## [Aim of the exercise]
Copy each line from the records below in which the word "used" is found.

Items listed in a dataset:
━━━━━━━━━━━━━━━━━━━━

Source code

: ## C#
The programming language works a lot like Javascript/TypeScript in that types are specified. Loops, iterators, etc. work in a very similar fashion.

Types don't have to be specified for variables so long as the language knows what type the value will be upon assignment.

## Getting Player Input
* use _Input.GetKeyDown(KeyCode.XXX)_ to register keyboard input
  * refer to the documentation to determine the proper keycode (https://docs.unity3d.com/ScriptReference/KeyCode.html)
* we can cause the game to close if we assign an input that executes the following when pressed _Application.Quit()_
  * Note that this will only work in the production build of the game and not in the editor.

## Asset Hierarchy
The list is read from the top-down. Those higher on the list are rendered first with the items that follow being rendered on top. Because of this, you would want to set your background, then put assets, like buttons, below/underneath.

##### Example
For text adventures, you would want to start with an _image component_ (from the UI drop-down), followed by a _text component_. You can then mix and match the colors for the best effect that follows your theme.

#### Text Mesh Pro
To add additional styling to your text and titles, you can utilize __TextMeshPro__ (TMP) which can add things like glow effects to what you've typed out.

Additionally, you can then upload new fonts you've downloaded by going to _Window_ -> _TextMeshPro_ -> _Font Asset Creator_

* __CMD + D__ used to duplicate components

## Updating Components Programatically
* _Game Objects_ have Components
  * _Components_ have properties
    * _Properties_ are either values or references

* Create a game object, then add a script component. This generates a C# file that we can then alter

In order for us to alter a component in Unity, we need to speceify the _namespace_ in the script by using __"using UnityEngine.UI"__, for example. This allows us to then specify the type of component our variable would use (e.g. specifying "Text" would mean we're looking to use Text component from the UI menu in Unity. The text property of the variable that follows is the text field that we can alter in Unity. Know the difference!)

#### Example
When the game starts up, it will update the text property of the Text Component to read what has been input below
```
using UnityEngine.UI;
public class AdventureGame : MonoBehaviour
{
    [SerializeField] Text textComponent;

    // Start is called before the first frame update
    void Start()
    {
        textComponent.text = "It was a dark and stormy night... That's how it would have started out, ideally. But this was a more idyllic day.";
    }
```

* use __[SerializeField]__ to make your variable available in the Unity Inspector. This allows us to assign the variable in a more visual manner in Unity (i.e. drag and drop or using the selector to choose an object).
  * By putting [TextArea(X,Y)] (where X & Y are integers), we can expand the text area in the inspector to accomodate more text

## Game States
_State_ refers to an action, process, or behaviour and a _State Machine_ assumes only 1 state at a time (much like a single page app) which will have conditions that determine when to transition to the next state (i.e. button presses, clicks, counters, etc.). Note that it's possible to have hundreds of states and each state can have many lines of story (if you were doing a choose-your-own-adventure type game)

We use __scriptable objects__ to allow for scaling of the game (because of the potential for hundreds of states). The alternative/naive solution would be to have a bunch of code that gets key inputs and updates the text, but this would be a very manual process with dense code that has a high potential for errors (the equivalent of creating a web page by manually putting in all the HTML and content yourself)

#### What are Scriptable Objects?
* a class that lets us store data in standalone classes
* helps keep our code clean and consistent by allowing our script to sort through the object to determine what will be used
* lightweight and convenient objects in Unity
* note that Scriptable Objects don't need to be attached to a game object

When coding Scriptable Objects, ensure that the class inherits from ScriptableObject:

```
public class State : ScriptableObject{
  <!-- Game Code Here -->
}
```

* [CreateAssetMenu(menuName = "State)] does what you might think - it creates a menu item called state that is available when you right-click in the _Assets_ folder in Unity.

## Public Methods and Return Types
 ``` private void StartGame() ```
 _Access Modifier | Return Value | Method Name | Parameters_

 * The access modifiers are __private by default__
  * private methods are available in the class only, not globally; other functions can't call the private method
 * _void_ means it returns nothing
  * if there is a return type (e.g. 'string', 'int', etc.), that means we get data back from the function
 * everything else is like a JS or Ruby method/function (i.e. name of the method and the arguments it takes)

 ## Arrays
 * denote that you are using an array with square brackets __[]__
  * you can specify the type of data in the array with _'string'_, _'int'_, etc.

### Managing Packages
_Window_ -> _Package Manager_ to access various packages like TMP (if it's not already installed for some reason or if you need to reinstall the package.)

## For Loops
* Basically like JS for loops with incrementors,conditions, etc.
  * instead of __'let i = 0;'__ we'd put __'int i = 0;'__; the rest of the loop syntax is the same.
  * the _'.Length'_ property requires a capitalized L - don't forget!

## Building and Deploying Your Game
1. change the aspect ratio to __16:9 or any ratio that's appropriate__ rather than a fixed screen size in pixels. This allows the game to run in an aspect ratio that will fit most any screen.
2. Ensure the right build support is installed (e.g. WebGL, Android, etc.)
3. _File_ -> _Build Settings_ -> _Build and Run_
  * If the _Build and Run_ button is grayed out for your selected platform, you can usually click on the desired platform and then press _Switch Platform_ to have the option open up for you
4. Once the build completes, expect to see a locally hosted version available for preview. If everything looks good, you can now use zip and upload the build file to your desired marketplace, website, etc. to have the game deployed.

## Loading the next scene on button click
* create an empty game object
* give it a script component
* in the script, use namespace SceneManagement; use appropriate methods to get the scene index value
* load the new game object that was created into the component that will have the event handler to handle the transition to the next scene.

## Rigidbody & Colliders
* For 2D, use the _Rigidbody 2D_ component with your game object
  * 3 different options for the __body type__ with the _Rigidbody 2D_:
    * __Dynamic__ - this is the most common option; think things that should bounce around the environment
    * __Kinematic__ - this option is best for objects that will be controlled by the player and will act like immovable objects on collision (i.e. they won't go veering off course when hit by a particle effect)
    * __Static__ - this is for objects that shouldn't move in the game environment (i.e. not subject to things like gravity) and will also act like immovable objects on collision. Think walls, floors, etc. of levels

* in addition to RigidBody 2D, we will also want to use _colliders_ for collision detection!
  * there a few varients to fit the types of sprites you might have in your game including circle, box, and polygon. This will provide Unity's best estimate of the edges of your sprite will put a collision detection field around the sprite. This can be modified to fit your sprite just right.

━━━━━━━━━━━━━━━━━━━━

## [Answer below]
* __CMD + D__ used to duplicate components
* helps keep our code clean and consistent by allowing our script to sort through the object to determine what will be used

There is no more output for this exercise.